== Segment start ==
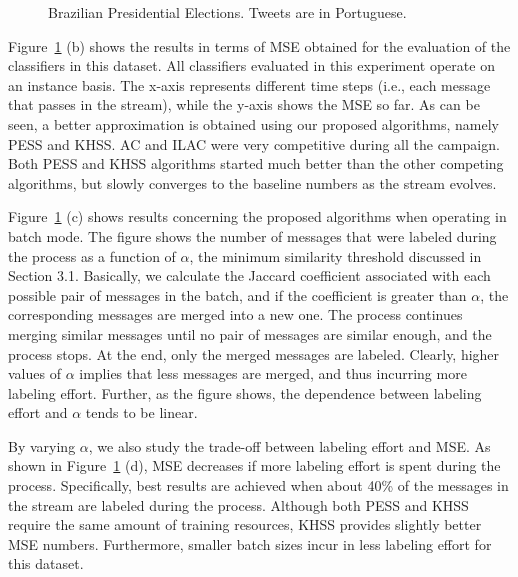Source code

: \begin{figure}[htb]
\caption{Brazilian Presidential Elections. Tweets are in Portuguese.}
\label{fig:dilma}
\end{figure}

Figure~\ref{fig:dilma} (b) shows the results in terms of MSE obtained for the evaluation of the classifiers in this dataset. All classifiers evaluated in this experiment operate on an instance basis.
The x-axis represents different time steps (i.e., each message that
passes in the stream), while the y-axis shows the MSE so far.
As can be seen, a better approximation is obtained using our proposed algorithms, namely PESS and KHSS.
AC and ILAC were very competitive during all the campaign. Both PESS and KHSS algorithms started much better than the other competing algorithms, but slowly converges to the baseline numbers as the stream evolves.

Figure~\ref{fig:dilma} (c) shows results concerning the proposed algorithms when operating in batch mode. The figure shows the number of messages that were labeled during the process as a function of $\alpha$, the minimum similarity threshold discussed in Section 3.1. Basically, we calculate the Jaccard coefficient associated with each possible pair of messages in the batch, and if the coefficient is greater than $\alpha$, the corresponding messages are merged into a new one. The process continues merging similar messages until no pair of messages are similar enough, and the process stops. At the end, only the merged messages are labeled. Clearly, higher values of $\alpha$ implies that less messages are merged, and thus incurring more labeling effort. Further, as the figure shows, the dependence between labeling effort and $\alpha$ tends to be linear.

By varying $\alpha$, we also study the trade-off between labeling effort and MSE. As shown in Figure~\ref{fig:dilma} (d), MSE decreases if more labeling effort is spent during the process. Specifically, best results are achieved when about 40\% of the messages in the stream are labeled during the process. Although both PESS and KHSS require the same amount of training resources, KHSS provides slightly better MSE numbers. Furthermore, smaller batch sizes incur in less labeling effort for this dataset.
== Segment end ==
§ **PROBLEM TO WORK ON**: Across the listing, how many lines contain the word "that"? Give the number without further comment.

§ **REPLY TO THE EXERCISE**: 2